Phenology refers to the observation of seasonal plant and animal life cycles. Aldo Leopold was a habitual phenologist. Substantial portions of his classic book, A Sand County Almanac, are devoted to such observations. Photography, of course, can serve the phenologist well with its ability to record the visible world with indiscriminate accuracy—as long as you know where to point the camera!

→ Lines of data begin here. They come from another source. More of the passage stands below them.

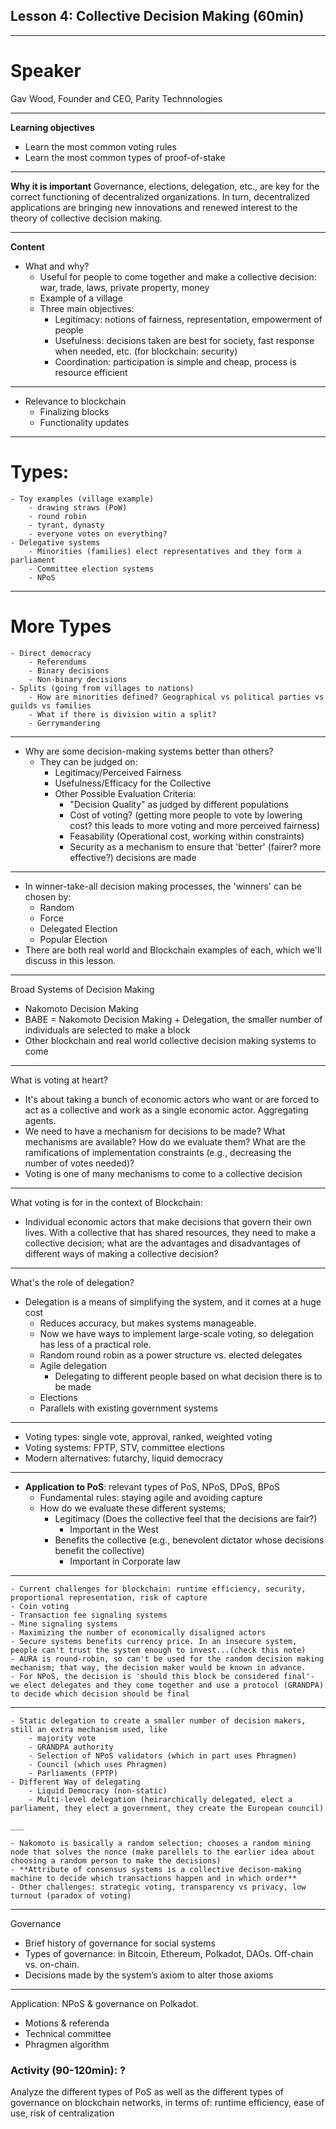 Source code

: ## Lesson 4: Collective Decision Making  (60min)

___

# Speaker

Gav Wood, Founder and CEO, Parity Technnologies

___

**Learning objectives**

- Learn the most common voting rules
- Learn the most common types of proof-of-stake

___

**Why it is important** 
Governance, elections, delegation, etc., are key for the correct functioning of decentralized organizations. In turn, decentralized applications are bringing new innovations and renewed interest to the theory of collective decision making.

___

**Content**

- What and why?
    - Useful for people to come together and make a collective decision: war, trade, laws, private property, money
    - Example of a village
    - Three main objectives: 
        - Legitimacy: notions of fairness, representation, empowerment of people
        - Usefulness: decisions taken are best for society, fast response when needed, etc. (for blockchain: security)
        - Coordination: participation is simple and cheap, process is resource efficient

___

- Relevance to blockchain
    - Finalizing blocks
    - Functionality updates

___

# Types:
    - Toy examples (village example)
        - drawing straws (PoW)
        - round robin
        - tyrant, dynasty
        - everyone votes on everything?
    - Delegative systems
        - Minorities (families) elect representatives and they form a parliament
        - Committee election systems
        - NPoS

___

# More Types

    - Direct democracy
        - Referendums
        - Binary decisions
        - Non-binary decisions
    - Splits (going from villages to nations)
        - How are minorities defined? Geographical vs political parties vs guilds vs families
        - What if there is division witin a split?
        - Gerrymandering

___

- Why are some decision-making systems better than others? 
    - They can be judged on:
        - Legitimacy/Perceived Fairness
        - Usefulness/Efficacy for the Collective
        - Other Possible Evaluation Criteria:
            - "Decision Quality" as judged by different populations
            - Cost of voting? (getting more people to vote by lowering cost? this leads to more voting and more perceived fairness)
            - Feasability (Operational cost, working within constraints)
            - Security as a mechanism to ensure that 'better' (fairer? more effective?) decisions are made

___

- In winner-take-all decision making processes, the 'winners' can be chosen by:
    - Random
    - Force
    - Delegated Election 
    - Popular Election
- There are both real world and Blockchain examples of each, which we'll discuss in this lesson.

___

Broad Systems of Decision Making
* Nakomoto Decision Making
* BABE = Nakomoto Decision Making + Delegation, the smaller number of individuals are selected to make a block
* Other blockchain and real world collective decision making systems to come

___

What is voting at heart?
- It's about taking a bunch of economic actors who want or are forced to act as a collective and work as a single economic actor. Aggregating agents. 
- We need to have a mechanism for decisions to be made? What mechanisms are available? How do we evaluate them? What are the ramifications of implementation constraints (e.g., decreasing the number of votes needed)?
- Voting is one of many mechanisms to come to a collective decision

___

What voting is for in the context of Blockchain:
* Individual economic actors that make decisions that govern their own lives. With a collective that has shared resources, they need to make a collective decision; what are the advantages and disadvantages of different ways of making a collective decision?

___

What's the role of delegation?
* Delegation is a means of simplifying the system, and it comes at a huge cost
    * Reduces accuracy, but makes systems manageable.
    * Now we have ways to implement large-scale voting, so delegation has less of a practical role.
    * Random round robin as a power structure vs. elected delegates
    * Agile delegation
        * Delegating to different people based on what decision there is to be made
    * Elections
    * Parallels with existing government systems 

___

- Voting types: single vote, approval, ranked, weighted voting
- Voting systems: FPTP, STV, committee elections
- Modern alternatives: futarchy, liquid democracy

___

- **Application to PoS**: relevant types of PoS, NPoS, DPoS, BPoS
    - Fundamental rules: staying agile and avoiding capture
    - How do we evaluate these different systems; 
        - Legitimacy (Does the collective feel that the decisions are fair?)
            - Important in the West
        - Benefits the collective (e.g., benevolent dictator whose decisions benefit the collective)
            - Important in Corporate law 

___

    - Current challenges for blockchain: runtime efficiency, security, proportional representation, risk of capture
    - Coin voting
    - Transaction fee signaling systems
    - Mine signaling systems
    - Maximizing the number of economically disaligned actors 
    - Secure systems benefits currency price. In an insecure system, people can't trust the system enough to invest...(check this note)
    - AURA is round-robin, so can't be used for the random decision making mechanism; that way, the decision maker would be known in advance. 
    - For NPoS, the decision is 'should this block be considered final'- we elect delegates and they come together and use a protocol (GRANDPA) to decide which decision should be final

___

    - Static delegation to create a smaller number of decision makers, still an extra mechanism used, like 
        - majority vote
        - GRANDPA authority
        - Selection of NPoS validators (which in part uses Phragmen)
        - Council (which uses Phragmen)
        - Parliaments (FPTP)
    - Different Way of delegating
        - Liquid Democracy (non-static)
        - Multi-level delegation (heirarchically delegated, elect a parliament, they elect a government, they create the European council)

    ___
    
    - Nakomoto is basically a random selection; chooses a random mining node that solves the nonce (make parellels to the earlier idea about choosing a random person to make the decisions)
    - **Attribute of consensus systems is a collective decison-making machine to decide which transactions happen and in which order**
    - Other challenges: strategic voting, transparency vs privacy, low turnout (paradox of voting)

___

Governance
- Brief history of governance for social systems
- Types of governance: in Bitcoin, Ethereum, Polkadot, DAOs. Off-chain vs. on-chain.
- Decisions made by the system’s axiom to alter those axioms

___

Application: NPoS & governance on Polkadot.
- Motions & referenda
- Technical committee
- Phragmen algorithm


### Activity (90-120min): ?
Analyze the different types of PoS as well as the different types of governance on blockchain networks, in terms of: runtime efficiency, ease of use, risk of centralization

The Menomonee Valley Branch of the Urban Ecology Center has undertaken a long-term project that it calls Photo Phenology. The idea was inspired by the proximity of the Center to newly rehabilitated parklands in the Menomonee Valley. Stormwater Park, 3 Bridges Park, and the Hank Aaron State Trail are all a short walk from their back door.
|tracks in the mud|
Once a month, on the fourth Saturday, a team equipped with UEC point-and-shoot cameras goes out on a regular route to record the changes that are happening with the seasons. Last Saturday I accompanied UEC staff members Lainet and Michael on their rounds. They explained that certain vantage places are repeated each time to establish consistent points of reference. They capture several views of the river and the broad landscape. They also keep their eyes open for small details and ephemeral changes, such as animal tracks, blossoming flowers, etc.
We chose Stormwater Park, an undulating strip of swales and ponds under the 35th Street Viaduct that functions as a passive runoff treatment area for the Menomonee Valley Industrial Center. Because this was the first outing since the snow melted away (finally!), we observed a greater than usual accumulation of trash. Another UEC program called Volunteer Park Rangers is devoted to clean up and maintenance of the parks.
Here are some of the things we saw on our phenological excursion. Leopold, indefatigable phenologist as he was, knew its limitations as well. He cautions us not to read too much into surface appearances: “It is fortunate, perhaps, that no matter how intently one studies the hundred little dramas of the woods and meadows, one can never learn all of the salient facts about any one of them.”